# Task description
Using the listing beneath this task, count the lines with the word "tracking" and write only the result.

--- Records supplied Enclosed Below ---

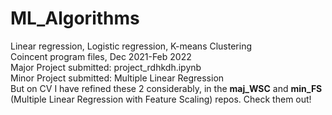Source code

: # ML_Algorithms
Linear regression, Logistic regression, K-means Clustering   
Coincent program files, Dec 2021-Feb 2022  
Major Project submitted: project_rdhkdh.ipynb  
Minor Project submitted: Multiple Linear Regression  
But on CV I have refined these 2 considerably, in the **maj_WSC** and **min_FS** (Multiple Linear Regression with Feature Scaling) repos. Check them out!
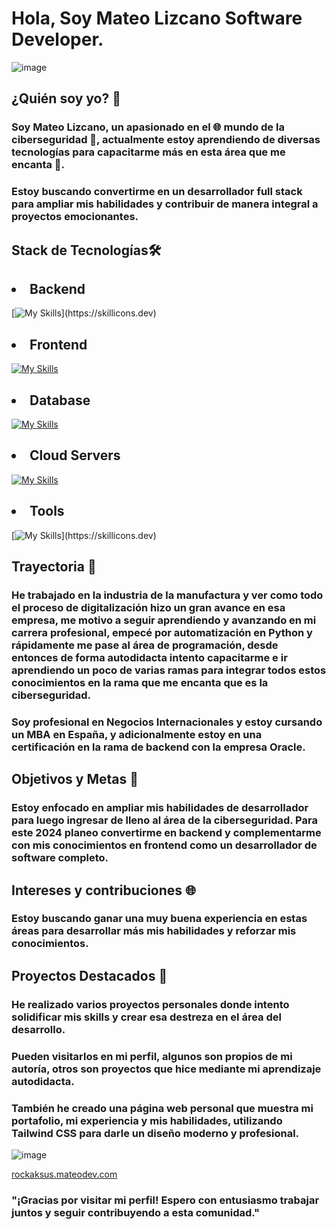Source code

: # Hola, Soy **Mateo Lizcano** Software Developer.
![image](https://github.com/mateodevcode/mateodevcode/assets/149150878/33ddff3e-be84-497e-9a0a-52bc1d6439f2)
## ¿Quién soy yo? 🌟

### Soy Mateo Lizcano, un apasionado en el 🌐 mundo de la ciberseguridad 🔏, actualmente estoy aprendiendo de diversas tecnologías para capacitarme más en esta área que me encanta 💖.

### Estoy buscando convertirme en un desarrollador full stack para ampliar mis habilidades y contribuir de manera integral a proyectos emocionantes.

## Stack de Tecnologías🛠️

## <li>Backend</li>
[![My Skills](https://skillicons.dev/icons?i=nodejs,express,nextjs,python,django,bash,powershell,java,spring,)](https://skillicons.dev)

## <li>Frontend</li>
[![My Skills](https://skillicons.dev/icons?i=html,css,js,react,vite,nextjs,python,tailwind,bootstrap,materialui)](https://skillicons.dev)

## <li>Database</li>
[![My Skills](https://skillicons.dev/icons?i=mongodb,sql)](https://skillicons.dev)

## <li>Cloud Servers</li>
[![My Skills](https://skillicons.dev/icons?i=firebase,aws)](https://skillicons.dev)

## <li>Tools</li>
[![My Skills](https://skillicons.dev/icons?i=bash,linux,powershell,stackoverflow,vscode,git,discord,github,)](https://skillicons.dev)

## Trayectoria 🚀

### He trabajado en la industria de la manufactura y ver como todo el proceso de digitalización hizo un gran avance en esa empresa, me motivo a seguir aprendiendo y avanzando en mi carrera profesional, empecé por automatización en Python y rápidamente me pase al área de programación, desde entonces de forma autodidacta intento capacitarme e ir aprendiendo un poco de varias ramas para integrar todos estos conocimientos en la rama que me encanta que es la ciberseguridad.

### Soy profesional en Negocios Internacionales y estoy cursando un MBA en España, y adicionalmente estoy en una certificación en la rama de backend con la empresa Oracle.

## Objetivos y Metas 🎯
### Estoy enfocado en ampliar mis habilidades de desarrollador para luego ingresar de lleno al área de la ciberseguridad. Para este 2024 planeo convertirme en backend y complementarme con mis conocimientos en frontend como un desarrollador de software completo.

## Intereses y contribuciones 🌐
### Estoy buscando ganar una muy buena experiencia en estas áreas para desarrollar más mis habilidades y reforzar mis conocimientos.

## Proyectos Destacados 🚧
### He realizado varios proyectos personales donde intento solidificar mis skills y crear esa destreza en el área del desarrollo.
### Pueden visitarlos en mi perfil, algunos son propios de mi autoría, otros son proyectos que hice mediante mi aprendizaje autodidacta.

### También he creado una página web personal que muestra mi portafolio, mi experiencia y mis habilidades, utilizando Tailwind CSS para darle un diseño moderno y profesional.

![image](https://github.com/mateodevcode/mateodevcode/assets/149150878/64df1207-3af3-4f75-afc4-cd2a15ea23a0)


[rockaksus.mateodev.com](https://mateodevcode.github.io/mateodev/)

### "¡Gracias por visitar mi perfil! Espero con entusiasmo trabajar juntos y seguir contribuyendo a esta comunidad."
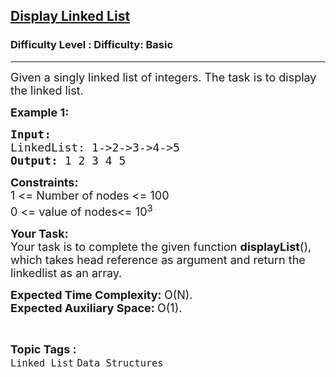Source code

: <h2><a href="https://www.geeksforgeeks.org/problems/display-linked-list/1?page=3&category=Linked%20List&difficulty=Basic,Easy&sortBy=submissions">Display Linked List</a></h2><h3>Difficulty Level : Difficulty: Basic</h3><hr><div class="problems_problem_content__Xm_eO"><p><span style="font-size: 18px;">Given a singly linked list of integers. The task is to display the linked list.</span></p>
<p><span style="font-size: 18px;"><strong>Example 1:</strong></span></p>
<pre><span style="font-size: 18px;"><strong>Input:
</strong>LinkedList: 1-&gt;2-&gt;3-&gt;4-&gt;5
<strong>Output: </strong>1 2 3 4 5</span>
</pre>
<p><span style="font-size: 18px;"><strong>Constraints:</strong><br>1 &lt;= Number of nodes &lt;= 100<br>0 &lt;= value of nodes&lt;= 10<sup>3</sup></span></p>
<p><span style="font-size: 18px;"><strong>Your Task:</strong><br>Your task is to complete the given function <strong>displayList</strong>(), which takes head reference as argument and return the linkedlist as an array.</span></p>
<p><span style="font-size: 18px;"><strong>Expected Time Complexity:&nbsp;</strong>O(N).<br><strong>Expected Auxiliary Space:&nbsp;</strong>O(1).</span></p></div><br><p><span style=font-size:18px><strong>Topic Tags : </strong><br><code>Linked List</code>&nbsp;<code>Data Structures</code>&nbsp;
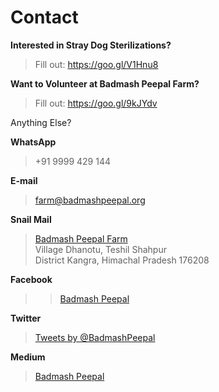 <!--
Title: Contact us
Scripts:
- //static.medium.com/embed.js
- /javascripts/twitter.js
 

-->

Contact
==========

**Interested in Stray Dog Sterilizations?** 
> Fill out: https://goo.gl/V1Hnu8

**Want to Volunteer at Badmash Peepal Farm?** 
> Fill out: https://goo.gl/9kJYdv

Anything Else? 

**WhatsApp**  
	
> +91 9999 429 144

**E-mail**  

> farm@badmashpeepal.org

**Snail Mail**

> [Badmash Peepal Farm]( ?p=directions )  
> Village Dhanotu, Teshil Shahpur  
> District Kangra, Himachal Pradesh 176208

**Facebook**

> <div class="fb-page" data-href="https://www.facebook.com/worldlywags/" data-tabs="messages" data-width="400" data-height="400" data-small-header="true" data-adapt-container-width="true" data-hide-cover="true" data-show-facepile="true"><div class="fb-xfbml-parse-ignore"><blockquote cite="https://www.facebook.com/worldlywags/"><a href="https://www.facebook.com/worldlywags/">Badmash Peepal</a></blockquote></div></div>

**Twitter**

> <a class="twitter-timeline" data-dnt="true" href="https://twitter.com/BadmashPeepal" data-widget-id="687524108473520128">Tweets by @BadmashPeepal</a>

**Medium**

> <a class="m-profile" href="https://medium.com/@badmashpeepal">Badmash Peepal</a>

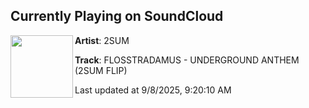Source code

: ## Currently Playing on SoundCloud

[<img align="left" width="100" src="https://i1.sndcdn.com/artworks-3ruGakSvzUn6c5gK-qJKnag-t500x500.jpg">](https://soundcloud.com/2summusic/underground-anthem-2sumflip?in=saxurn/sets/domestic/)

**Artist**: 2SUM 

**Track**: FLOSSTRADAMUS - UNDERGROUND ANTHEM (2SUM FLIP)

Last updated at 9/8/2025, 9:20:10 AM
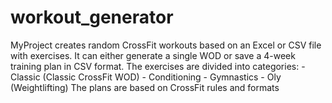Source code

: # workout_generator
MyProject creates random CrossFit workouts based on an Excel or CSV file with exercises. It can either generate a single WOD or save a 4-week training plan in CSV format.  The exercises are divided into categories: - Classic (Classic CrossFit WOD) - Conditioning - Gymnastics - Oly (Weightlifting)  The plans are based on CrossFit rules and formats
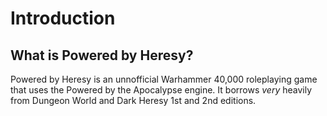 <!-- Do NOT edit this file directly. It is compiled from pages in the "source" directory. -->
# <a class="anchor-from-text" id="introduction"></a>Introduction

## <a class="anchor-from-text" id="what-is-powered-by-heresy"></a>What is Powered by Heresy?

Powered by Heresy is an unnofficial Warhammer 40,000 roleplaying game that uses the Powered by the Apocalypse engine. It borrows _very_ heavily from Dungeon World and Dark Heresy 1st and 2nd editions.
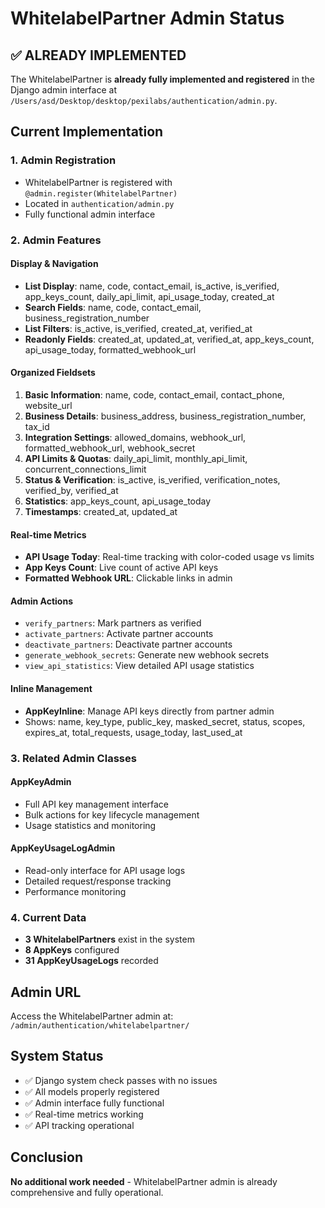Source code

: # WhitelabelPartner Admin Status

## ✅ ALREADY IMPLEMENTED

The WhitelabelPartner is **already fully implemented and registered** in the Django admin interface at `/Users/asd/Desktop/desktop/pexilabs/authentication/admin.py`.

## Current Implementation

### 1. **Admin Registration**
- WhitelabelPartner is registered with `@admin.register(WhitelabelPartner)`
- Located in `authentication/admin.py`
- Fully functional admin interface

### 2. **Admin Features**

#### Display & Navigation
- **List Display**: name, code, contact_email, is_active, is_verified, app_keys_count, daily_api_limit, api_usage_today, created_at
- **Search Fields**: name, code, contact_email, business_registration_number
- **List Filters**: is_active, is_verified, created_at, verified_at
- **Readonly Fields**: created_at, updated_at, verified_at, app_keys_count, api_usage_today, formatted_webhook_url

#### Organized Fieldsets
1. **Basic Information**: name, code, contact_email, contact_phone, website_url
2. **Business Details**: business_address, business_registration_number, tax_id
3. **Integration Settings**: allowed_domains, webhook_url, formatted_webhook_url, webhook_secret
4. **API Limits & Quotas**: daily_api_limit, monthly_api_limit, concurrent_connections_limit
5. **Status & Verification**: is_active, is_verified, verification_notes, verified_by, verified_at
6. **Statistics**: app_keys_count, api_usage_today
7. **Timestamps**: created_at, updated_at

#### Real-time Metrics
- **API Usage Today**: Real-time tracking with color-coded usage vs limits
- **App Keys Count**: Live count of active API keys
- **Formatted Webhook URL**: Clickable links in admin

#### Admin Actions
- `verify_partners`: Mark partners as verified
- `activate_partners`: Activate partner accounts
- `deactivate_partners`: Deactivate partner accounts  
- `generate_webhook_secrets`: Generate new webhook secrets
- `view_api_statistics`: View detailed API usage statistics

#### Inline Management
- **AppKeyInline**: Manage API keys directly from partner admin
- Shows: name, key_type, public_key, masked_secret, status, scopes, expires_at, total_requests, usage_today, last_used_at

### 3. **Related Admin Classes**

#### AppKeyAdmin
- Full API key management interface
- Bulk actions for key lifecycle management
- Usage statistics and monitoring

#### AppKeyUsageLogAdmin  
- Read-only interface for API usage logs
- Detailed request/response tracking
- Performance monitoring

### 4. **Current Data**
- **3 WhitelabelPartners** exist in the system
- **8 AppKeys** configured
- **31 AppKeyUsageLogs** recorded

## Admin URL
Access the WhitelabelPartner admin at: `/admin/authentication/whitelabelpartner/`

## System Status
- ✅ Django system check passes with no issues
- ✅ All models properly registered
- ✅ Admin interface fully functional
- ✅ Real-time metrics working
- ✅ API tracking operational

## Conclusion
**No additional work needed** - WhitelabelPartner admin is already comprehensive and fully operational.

--- End of Enclosed Records supplied ---

# Exercise answer
3